Some of us are blessed with great relationships with our extended families, others not so much.    But we keep going back to the cookouts, don’t we?  Because, well, they’re FAMILY!  It’s always a little easier to put aside differences when you’re tossing beanbags with brats on the grill.

But after the cookout, and the cleanup, and the kisses goodbye, the differences remain.  Every family has them, but the differences are thrown into sharp relief in a family where some of the members are Christians and some are not.

If you, like me, are among the first in your family to come out as an evangelical Christian, it can be uncomfortable at first.  Not only do you stick out like a sore thumb, but you see everyone else differently. 

No matter what your family situation is or what kind of relationships you have with them, there is one thing you must never forget.  It wasn’t anything you did that made you different from them. 

For by grace you have been saved through faith; and this is not your own doing, it is the gift of God—not because of works, lest any man should boast.  (Ephesians 2:8-9 RSV)

Now I do not want to assume that everyone reading this knows what is meant by “grace.”  Basically, it means “unmerited favor,” or getting something you didn’t earn.
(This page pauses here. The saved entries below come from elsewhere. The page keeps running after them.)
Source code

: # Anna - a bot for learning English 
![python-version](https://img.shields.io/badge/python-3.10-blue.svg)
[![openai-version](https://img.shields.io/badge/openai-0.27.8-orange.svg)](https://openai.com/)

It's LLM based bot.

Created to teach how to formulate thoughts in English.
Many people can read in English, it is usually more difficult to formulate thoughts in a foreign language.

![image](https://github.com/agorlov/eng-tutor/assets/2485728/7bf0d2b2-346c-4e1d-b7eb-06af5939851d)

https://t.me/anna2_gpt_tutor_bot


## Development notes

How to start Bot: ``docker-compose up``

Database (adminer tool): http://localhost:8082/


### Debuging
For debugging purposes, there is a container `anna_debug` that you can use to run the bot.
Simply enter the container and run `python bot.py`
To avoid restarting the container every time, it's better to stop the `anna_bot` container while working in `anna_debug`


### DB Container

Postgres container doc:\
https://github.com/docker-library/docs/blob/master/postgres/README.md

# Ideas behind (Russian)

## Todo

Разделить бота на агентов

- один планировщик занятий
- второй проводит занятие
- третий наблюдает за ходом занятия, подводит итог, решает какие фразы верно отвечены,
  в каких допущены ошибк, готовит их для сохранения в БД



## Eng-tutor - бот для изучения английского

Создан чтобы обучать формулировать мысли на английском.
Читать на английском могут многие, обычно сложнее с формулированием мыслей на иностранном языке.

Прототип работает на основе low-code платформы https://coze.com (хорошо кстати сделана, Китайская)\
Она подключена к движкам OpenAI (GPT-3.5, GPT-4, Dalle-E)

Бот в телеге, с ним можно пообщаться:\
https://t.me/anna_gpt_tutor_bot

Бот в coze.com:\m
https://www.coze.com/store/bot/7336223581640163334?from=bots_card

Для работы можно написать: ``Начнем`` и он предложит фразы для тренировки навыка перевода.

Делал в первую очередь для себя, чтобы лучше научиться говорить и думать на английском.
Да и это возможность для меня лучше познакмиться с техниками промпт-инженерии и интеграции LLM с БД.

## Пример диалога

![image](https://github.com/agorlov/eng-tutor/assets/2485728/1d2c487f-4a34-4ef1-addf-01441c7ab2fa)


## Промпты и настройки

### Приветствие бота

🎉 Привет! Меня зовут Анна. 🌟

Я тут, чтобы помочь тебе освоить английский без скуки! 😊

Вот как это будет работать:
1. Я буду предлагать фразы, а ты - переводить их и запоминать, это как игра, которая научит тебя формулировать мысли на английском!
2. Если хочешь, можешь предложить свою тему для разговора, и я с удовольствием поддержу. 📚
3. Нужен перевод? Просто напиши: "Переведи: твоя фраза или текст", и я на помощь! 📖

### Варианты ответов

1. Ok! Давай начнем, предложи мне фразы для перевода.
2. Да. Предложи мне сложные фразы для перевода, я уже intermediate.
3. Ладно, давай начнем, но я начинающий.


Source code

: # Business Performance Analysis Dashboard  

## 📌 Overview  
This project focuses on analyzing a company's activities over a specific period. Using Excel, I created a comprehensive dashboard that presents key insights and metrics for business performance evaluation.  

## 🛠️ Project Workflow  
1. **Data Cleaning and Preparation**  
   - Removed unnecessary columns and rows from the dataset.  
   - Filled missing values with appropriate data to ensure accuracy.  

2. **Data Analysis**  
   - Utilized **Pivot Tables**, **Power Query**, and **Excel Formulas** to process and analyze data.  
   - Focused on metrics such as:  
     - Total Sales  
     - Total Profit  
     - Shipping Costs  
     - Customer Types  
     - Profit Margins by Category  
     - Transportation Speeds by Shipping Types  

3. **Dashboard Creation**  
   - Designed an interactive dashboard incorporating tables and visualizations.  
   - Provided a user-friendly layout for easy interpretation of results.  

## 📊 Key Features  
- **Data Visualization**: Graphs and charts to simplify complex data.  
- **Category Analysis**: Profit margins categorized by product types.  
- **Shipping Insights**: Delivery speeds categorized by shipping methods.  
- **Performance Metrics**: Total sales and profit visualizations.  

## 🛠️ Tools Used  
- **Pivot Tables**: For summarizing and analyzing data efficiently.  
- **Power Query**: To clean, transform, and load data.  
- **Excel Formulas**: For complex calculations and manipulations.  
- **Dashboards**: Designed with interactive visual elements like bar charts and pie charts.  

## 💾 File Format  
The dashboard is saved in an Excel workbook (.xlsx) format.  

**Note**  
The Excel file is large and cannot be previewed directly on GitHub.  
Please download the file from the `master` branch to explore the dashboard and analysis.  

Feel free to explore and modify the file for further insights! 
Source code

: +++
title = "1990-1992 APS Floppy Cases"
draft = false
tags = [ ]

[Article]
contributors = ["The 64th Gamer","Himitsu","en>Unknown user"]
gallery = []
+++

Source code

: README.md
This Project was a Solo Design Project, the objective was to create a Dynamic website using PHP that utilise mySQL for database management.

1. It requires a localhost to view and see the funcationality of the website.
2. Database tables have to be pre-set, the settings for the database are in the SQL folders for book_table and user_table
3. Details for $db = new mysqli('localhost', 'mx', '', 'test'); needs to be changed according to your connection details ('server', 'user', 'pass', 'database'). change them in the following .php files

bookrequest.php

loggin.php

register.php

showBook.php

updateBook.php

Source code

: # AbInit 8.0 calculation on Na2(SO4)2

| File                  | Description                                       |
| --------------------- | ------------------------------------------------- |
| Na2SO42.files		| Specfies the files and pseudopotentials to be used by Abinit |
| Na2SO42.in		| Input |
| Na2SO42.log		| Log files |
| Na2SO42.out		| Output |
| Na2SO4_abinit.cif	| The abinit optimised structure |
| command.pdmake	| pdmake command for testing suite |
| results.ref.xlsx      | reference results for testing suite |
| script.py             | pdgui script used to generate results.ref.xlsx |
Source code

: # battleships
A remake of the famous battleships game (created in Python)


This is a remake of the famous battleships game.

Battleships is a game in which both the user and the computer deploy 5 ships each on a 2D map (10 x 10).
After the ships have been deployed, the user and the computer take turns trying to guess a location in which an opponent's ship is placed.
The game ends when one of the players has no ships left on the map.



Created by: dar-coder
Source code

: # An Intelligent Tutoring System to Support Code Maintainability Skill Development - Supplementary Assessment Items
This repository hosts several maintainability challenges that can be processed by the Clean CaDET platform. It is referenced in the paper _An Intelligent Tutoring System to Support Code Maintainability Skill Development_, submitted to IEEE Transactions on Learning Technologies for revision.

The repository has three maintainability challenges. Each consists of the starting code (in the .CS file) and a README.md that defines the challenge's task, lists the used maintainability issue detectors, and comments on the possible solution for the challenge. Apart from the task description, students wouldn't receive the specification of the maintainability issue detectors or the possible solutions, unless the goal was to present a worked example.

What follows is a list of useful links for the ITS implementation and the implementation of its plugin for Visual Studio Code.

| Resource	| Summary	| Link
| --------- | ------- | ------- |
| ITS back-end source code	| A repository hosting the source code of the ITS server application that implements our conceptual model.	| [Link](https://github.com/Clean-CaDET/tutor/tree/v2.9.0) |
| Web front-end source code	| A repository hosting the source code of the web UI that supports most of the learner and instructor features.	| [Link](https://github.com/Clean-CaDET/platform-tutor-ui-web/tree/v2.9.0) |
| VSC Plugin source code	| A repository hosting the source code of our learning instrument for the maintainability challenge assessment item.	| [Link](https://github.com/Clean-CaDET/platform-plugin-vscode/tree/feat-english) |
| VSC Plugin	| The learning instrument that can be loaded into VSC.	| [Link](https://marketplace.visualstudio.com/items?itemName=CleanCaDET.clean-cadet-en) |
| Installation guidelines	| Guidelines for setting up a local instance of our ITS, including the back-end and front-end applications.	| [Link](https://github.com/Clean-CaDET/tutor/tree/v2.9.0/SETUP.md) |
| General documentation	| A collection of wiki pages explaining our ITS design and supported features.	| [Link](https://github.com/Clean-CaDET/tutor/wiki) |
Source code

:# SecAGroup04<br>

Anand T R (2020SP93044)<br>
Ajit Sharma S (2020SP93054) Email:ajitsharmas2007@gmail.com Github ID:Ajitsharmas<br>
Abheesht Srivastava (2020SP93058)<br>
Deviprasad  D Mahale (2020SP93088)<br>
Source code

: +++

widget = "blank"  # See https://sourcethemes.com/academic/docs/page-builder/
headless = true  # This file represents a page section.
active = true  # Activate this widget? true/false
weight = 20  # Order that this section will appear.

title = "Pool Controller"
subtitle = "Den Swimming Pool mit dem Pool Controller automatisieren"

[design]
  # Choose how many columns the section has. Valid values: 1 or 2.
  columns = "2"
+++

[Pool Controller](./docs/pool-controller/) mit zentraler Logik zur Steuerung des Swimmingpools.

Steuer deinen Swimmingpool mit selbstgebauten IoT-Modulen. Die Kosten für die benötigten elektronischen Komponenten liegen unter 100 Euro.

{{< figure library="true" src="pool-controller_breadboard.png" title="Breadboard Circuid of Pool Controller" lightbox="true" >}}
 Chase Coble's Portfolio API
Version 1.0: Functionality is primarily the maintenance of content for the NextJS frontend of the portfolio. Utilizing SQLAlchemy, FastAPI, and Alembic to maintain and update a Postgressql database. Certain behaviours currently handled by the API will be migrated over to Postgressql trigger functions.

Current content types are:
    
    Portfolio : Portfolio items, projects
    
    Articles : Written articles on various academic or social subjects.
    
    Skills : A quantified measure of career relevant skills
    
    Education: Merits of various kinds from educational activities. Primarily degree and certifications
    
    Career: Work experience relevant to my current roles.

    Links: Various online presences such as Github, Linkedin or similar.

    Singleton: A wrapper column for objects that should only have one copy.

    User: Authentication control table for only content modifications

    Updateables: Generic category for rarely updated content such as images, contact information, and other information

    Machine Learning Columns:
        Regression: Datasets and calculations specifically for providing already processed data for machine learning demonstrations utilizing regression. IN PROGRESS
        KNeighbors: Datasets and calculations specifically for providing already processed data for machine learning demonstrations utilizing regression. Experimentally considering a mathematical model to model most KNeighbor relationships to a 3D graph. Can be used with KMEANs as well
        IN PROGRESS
Say for example you’re speeding down the interstate, and you get pulled over.  You know you deserve a ticket.  Getting what you deserve is justice.

What you HOPE will happen instead is that the officer will let you off with a warning.  Not getting what you deserve is mercy.

But what if instead the officer comes up to your car window and says, “You and I both know you have broken the law.  But nobody’s perfect.  So instead of a ticket, I’m just going to give you this Hershey Bar.  Have a nice day!”

 That’s not normal.  Not for a regular person anyway, but Jesus wasn’t a regular person. 

 He didn’t wait for us to clean ourselves up and be “good enough” for Him before He called us to follow Him.  We’ll never be good enough.  That’s the whole point of grace—we can’t do it ourselves.

Now back to the cookout.  Take a look around the yard at all these people getting on your nerves–these people you feel you have nothing in common with anymore.

Now look at them again, Christian.  You DO have something in common with them—genetic material.  Before God, in His mercy and grace, saved you, you were just like them.  In more ways than you care to admit, you still are.

So PRactice grace by loving your family for who they are, not who you think they ought to be.  PRactice grace by appreciating them for what they do, not for what they can do for you.  PRactice grace by looking past the rough edges to the heart inside—the heart that has a God-shaped hole in it just like yours once did.

But most of all, PRactice grace by simply hanging around with them.  Look past the differences and find the common ground.

After all, they’re family.  And you’re stuck with them.